» WORK ORDER
Of all the lines below, output only those starting at the one with "Random Forest &" and ending at the one with "SVR & $0.468$", both ends included, exactly as written.

Pictures paired with source code:
· · · · · · ·

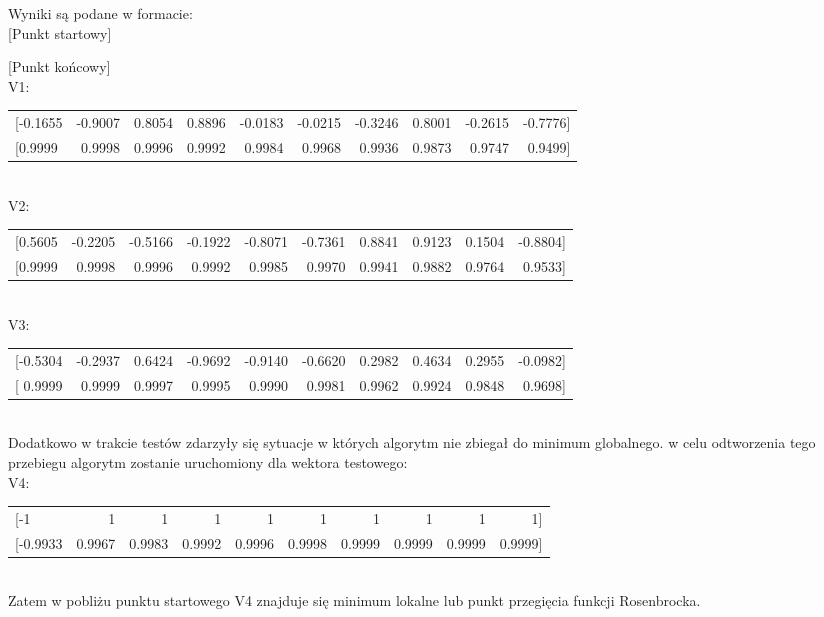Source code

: \documentclass[12pt]{article}
\begin{document}
Wyniki są podane w formacie:\\

[Punkt startowy]

[Punkt końcowy]\\

V1:\\

\begin{tabular}{lrrrrrrrrr}
     [-0.1655 &  -0.9007  &  0.8054 &   0.8896 &  -0.0183  & -0.0215  & -0.3246  
     & 0.8001 &  -0.2615 &  -0.7776]\\
    
     [0.9999  &  0.9998  &  0.9996   & 0.9992   & 0.9984  &  0.9968  &  0.9936 
     & 0.9873  &  0.9747   & 0.9499]\\
\end{tabular}\\

V2:\\

\begin{tabular}{lrrrrrrrrr}
     [0.5605 &  -0.2205 &  -0.5166 &  -0.1922 &  -0.8071  & -0.7361  &  0.8841  
     & 0.9123  &  0.1504  & -0.8804]\\
    
     [0.9999  &  0.9998 &  0.9996  &  0.9992  &  0.9985  &  0.9970  &  0.9941  
     & 0.9882   & 0.9764  &  0.9533]\\
\end{tabular}\\

V3:\\

\begin{tabular}{lrrrrrrrrr}
     [-0.5304  & -0.2937  &  0.6424  & -0.9692  & -0.9140  &-0.6620 &   0.2982  
     & 0.4634  &  0.2955 &  -0.0982]\\
    
     [ 0.9999  &  0.9999   & 0.9997   & 0.9995 &   0.9990  &  0.9981  &  0.9962 
     & 0.9924  &  0.9848   & 0.9698]\\
\end{tabular}\\

Dodatkowo w trakcie testów zdarzyły się sytuacje w których algorytm nie zbiegał
do minimum globalnego. w celu odtworzenia tego przebiegu algorytm zostanie
uruchomiony dla wektora testowego:\\

V4:\\

\begin{tabular}{lrrrrrrrrr}
     [-1  & 1  &  1  & 1  & 1  & 1 &   1  
     & 1  &  1 &  1]\\
     
     [-0.9933   & 0.9967  &  0.9983  &  0.9992  &  0.9996  &  0.9998   & 0.9999 
     & 0.9999  &  0.9999  &  0.9999]\\
 \end{tabular}\\

Zatem w pobliżu punktu startowego V4 znajduje się minimum lokalne lub punkt
przegięcia funkcji Rosenbrocka.
\end{document}
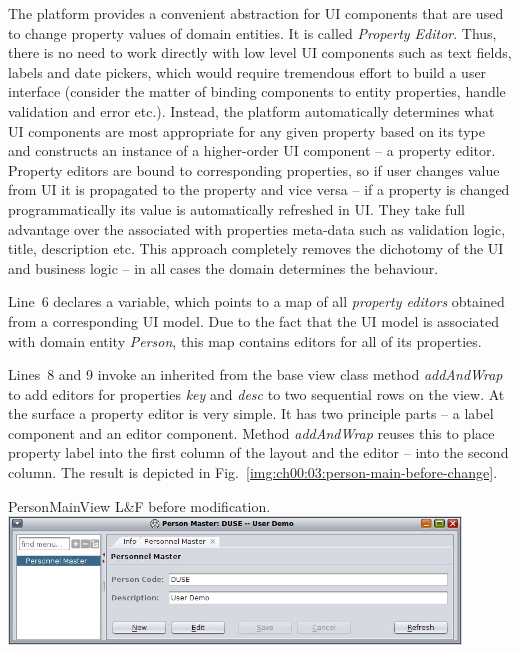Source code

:   The platform provides a convenient abstraction for UI components that are used to change property values of domain entities.
  It is called \emph{Property Editor}.
  Thus, there is no need to work directly with low level UI components such as text fields, labels and date pickers, which would require tremendous effort to build a user interface (consider the matter of binding components to entity properties, handle validation and error etc.).
  Instead, the platform automatically determines what UI components are most appropriate for any given property based on its type and constructs an instance of a higher-order UI component -- a property editor.
  Property editors are bound to corresponding properties, so if user changes value from UI it is propagated to the property and vice versa -- if a property is changed programmatically its value is automatically refreshed in UI.
  They take full advantage over the associated with properties meta-data such as validation logic, title, description etc. 
  This approach completely removes the dichotomy of the UI and business logic -- in all cases the domain determines the behaviour.
  
  Line~6 declares a variable, which points to a map of all \emph{property editors} obtained from a corresponding UI model.
  Due to the fact that the UI model is associated with domain entity \emph{Person}, this map contains editors for all of its properties.

  Lines~8 and 9 invoke an inherited from the base view class method \emph{addAndWrap} to add editors for properties \emph{key} and \emph{desc} to two sequential rows on the view.
  At the surface a property editor is very simple.
  It has two principle parts -- a label component and an editor component.
  Method \emph{addAndWrap} reuses this to place property label into the first column of the layout and the editor -- into the second column.
  The result is depicted in Fig.~\ref{img:ch00:03:person-main-before-change}.

  \begin{image}{PersonMainView L\&F before modification.}{\label{img:ch00:03:person-main-before-change}}
    \includegraphics[width=0.9\textwidth]{parts/00-part/chapters/02-making-changes/images/05-person-main-before-change.png}
  \end{image}

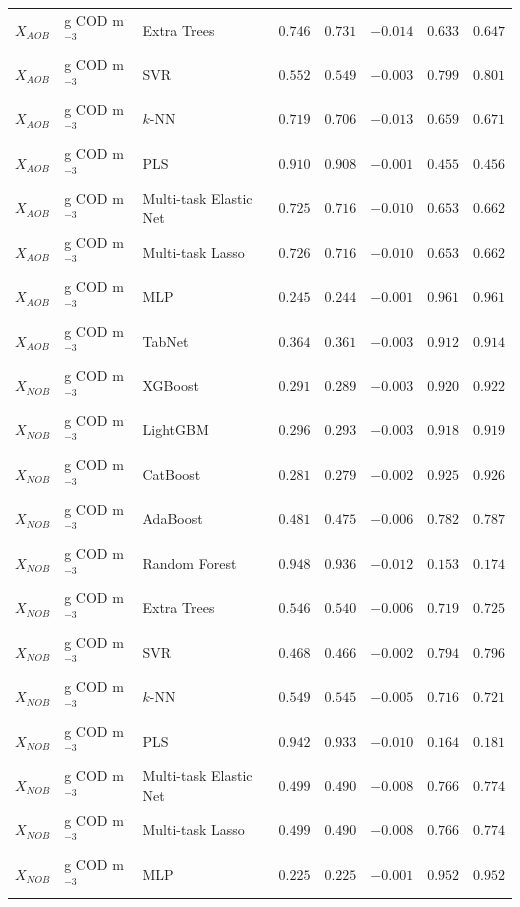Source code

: \begin{longtable}{llp{3.1cm}rrrrr}
$X_{AOB}$ & g COD m$^{-3}$ & Extra Trees & $0.746$ & $0.731$ & $-0.014$ & $0.633$ & $0.647$ \\
$X_{AOB}$ & g COD m$^{-3}$ & SVR & $0.552$ & $0.549$ & $-0.003$ & $0.799$ & $0.801$ \\
$X_{AOB}$ & g COD m$^{-3}$ & $k$-NN & $0.719$ & $0.706$ & $-0.013$ & $0.659$ & $0.671$ \\
$X_{AOB}$ & g COD m$^{-3}$ & PLS & $0.910$ & $0.908$ & $-0.001$ & $0.455$ & $0.456$ \\
$X_{AOB}$ & g COD m$^{-3}$ & Multi-task Elastic Net & $0.725$ & $0.716$ & $-0.010$ & $0.653$ & $0.662$ \\
$X_{AOB}$ & g COD m$^{-3}$ & Multi-task Lasso & $0.726$ & $0.716$ & $-0.010$ & $0.653$ & $0.662$ \\
$X_{AOB}$ & g COD m$^{-3}$ & MLP & $0.245$ & $0.244$ & $-0.001$ & $0.961$ & $0.961$ \\
$X_{AOB}$ & g COD m$^{-3}$ & TabNet & $0.364$ & $0.361$ & $-0.003$ & $0.912$ & $0.914$ \\
$X_{NOB}$ & g COD m$^{-3}$ & XGBoost & $0.291$ & $0.289$ & $-0.003$ & $0.920$ & $0.922$ \\
$X_{NOB}$ & g COD m$^{-3}$ & LightGBM & $0.296$ & $0.293$ & $-0.003$ & $0.918$ & $0.919$ \\
$X_{NOB}$ & g COD m$^{-3}$ & CatBoost & $0.281$ & $0.279$ & $-0.002$ & $0.925$ & $0.926$ \\
$X_{NOB}$ & g COD m$^{-3}$ & AdaBoost & $0.481$ & $0.475$ & $-0.006$ & $0.782$ & $0.787$ \\
$X_{NOB}$ & g COD m$^{-3}$ & Random Forest & $0.948$ & $0.936$ & $-0.012$ & $0.153$ & $0.174$ \\
$X_{NOB}$ & g COD m$^{-3}$ & Extra Trees & $0.546$ & $0.540$ & $-0.006$ & $0.719$ & $0.725$ \\
$X_{NOB}$ & g COD m$^{-3}$ & SVR & $0.468$ & $0.466$ & $-0.002$ & $0.794$ & $0.796$ \\
$X_{NOB}$ & g COD m$^{-3}$ & $k$-NN & $0.549$ & $0.545$ & $-0.005$ & $0.716$ & $0.721$ \\
$X_{NOB}$ & g COD m$^{-3}$ & PLS & $0.942$ & $0.933$ & $-0.010$ & $0.164$ & $0.181$ \\
$X_{NOB}$ & g COD m$^{-3}$ & Multi-task Elastic Net & $0.499$ & $0.490$ & $-0.008$ & $0.766$ & $0.774$ \\
$X_{NOB}$ & g COD m$^{-3}$ & Multi-task Lasso & $0.499$ & $0.490$ & $-0.008$ & $0.766$ & $0.774$ \\
$X_{NOB}$ & g COD m$^{-3}$ & MLP & $0.225$ & $0.225$ & $-0.001$ & $0.952$ & $0.952$ \\

\end{longtable}
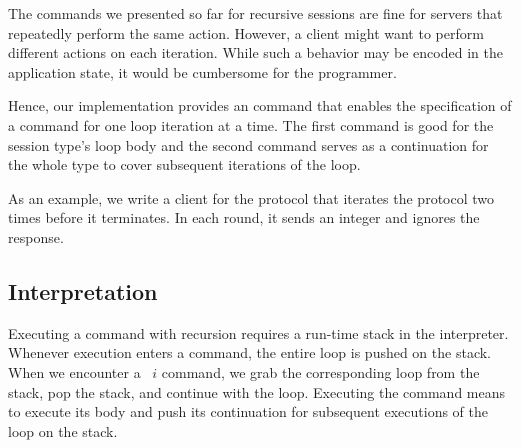 \documentclass[acmsmall,screen]{acmart}
\begin{document}
The commands we presented so far for recursive sessions are fine for
servers that repeatedly perform the same action. However, a client
might want to perform different actions on each iteration. While such
a behavior may be encoded in the application state, it would be cumbersome for the programmer.

Hence, our implementation provides an {\AUNROLL} command that
enables the specification of a command for one loop iteration at a time.
\rstCommandUNROLL
The first command is good for the session type's loop body and the
second command serves as a continuation for the whole type to cover subsequent
iterations of the loop. 

As an example, we write a client for the {\Amanyunaryp} protocol that
iterates the protocol two times before it terminates. In each round,
it sends an integer and ignores the response.
\rstClientExample

\subsection{Interpretation}
\label{sec:interpretaion}


Executing a command with recursion requires a run-time stack in the
interpreter. Whenever execution enters a {\AMU} command, the entire
loop is pushed on the stack. When we encounter a {\ACONTINUE~$i$}
command, we grab the corresponding loop from the stack, pop the stack, and
continue with the loop.
Executing the {\AUNROLL} command means to execute its body and push its
continuation for subsequent executions of the loop on the stack.
\end{document}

· · · · · · ·

» WRITTEN REPLY
$X_{NOB}$ & g COD m$^{-3}$ & Random Forest & $0.948$ & $0.936$ & $-0.012$ & $0.153$ & $0.174$ \\
$X_{NOB}$ & g COD m$^{-3}$ & Extra Trees & $0.546$ & $0.540$ & $-0.006$ & $0.719$ & $0.725$ \\
$X_{NOB}$ & g COD m$^{-3}$ & SVR & $0.468$ & $0.466$ & $-0.002$ & $0.794$ & $0.796$ \\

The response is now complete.